=== Section Start ===

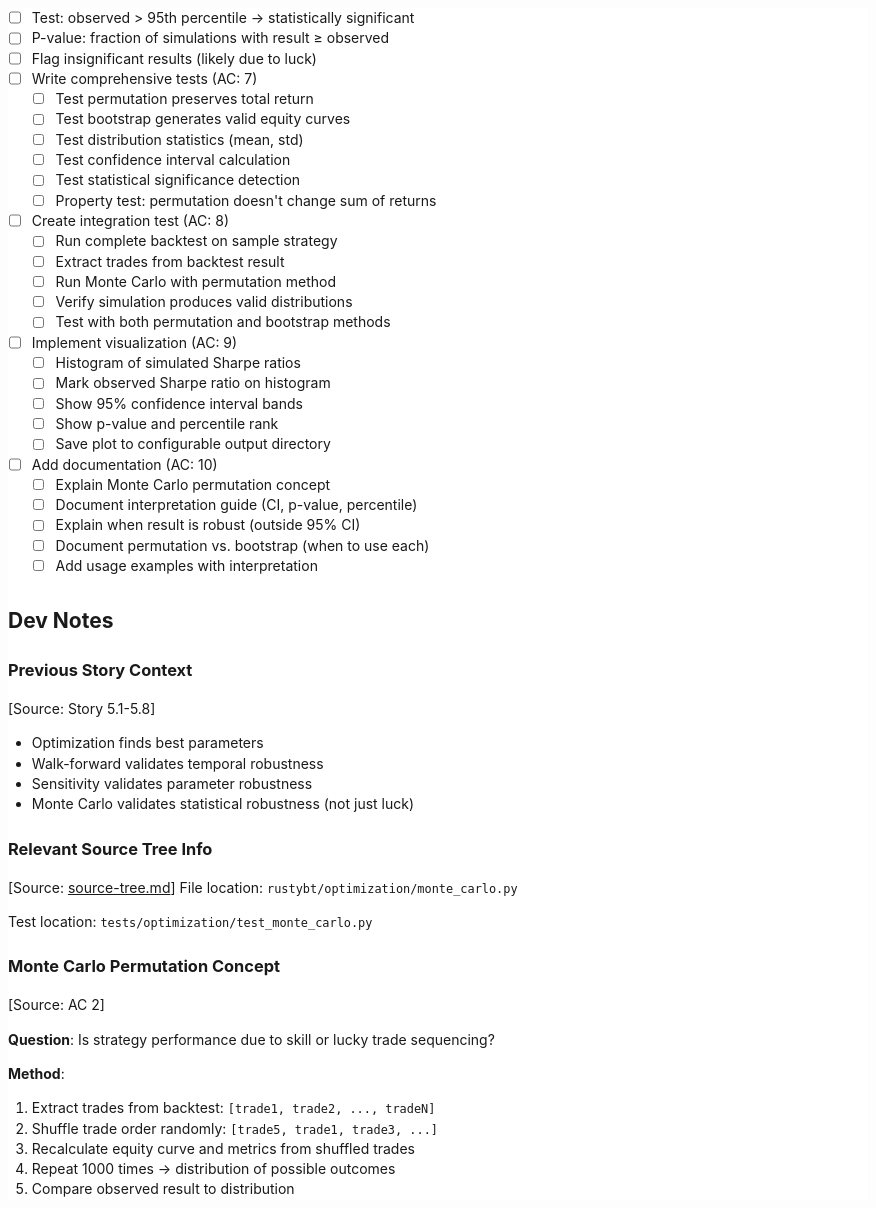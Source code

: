   - [ ] Test: observed > 95th percentile → statistically significant
  - [ ] P-value: fraction of simulations with result ≥ observed
  - [ ] Flag insignificant results (likely due to luck)
- [ ] Write comprehensive tests (AC: 7)
  - [ ] Test permutation preserves total return
  - [ ] Test bootstrap generates valid equity curves
  - [ ] Test distribution statistics (mean, std)
  - [ ] Test confidence interval calculation
  - [ ] Test statistical significance detection
  - [ ] Property test: permutation doesn't change sum of returns
- [ ] Create integration test (AC: 8)
  - [ ] Run complete backtest on sample strategy
  - [ ] Extract trades from backtest result
  - [ ] Run Monte Carlo with permutation method
  - [ ] Verify simulation produces valid distributions
  - [ ] Test with both permutation and bootstrap methods
- [ ] Implement visualization (AC: 9)
  - [ ] Histogram of simulated Sharpe ratios
  - [ ] Mark observed Sharpe ratio on histogram
  - [ ] Show 95% confidence interval bands
  - [ ] Show p-value and percentile rank
  - [ ] Save plot to configurable output directory
- [ ] Add documentation (AC: 10)
  - [ ] Explain Monte Carlo permutation concept
  - [ ] Document interpretation guide (CI, p-value, percentile)
  - [ ] Explain when result is robust (outside 95% CI)
  - [ ] Document permutation vs. bootstrap (when to use each)
  - [ ] Add usage examples with interpretation

## Dev Notes

### Previous Story Context
[Source: Story 5.1-5.8]
- Optimization finds best parameters
- Walk-forward validates temporal robustness
- Sensitivity validates parameter robustness
- Monte Carlo validates statistical robustness (not just luck)

### Relevant Source Tree Info
[Source: [source-tree.md](docs/architecture/source-tree.md#L106-L117)]
File location: `rustybt/optimization/monte_carlo.py`

Test location: `tests/optimization/test_monte_carlo.py`

### Monte Carlo Permutation Concept
[Source: AC 2]

**Question**: Is strategy performance due to skill or lucky trade sequencing?

**Method**:
1. Extract trades from backtest: `[trade1, trade2, ..., tradeN]`
2. Shuffle trade order randomly: `[trade5, trade1, trade3, ...]`
3. Recalculate equity curve and metrics from shuffled trades
4. Repeat 1000 times → distribution of possible outcomes
5. Compare observed result to distribution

=== Section End ===

> **ABOUT THIS TASK**
Output the lines, exactly: the first line of the entries above, every line after it, and the line with "- [ ] Add documentation (AC: 10)" as the last. No pictures.

> **EXERCISE RESPONSE**
Source code

:   - [ ] Test: observed > 95th percentile → statistically significant
  - [ ] P-value: fraction of simulations with result ≥ observed
  - [ ] Flag insignificant results (likely due to luck)
- [ ] Write comprehensive tests (AC: 7)
  - [ ] Test permutation preserves total return
  - [ ] Test bootstrap generates valid equity curves
  - [ ] Test distribution statistics (mean, std)
  - [ ] Test confidence interval calculation
  - [ ] Test statistical significance detection
  - [ ] Property test: permutation doesn't change sum of returns
- [ ] Create integration test (AC: 8)
  - [ ] Run complete backtest on sample strategy
  - [ ] Extract trades from backtest result
  - [ ] Run Monte Carlo with permutation method
  - [ ] Verify simulation produces valid distributions
  - [ ] Test with both permutation and bootstrap methods
- [ ] Implement visualization (AC: 9)
  - [ ] Histogram of simulated Sharpe ratios
  - [ ] Mark observed Sharpe ratio on histogram
  - [ ] Show 95% confidence interval bands
  - [ ] Show p-value and percentile rank
  - [ ] Save plot to configurable output directory
- [ ] Add documentation (AC: 10)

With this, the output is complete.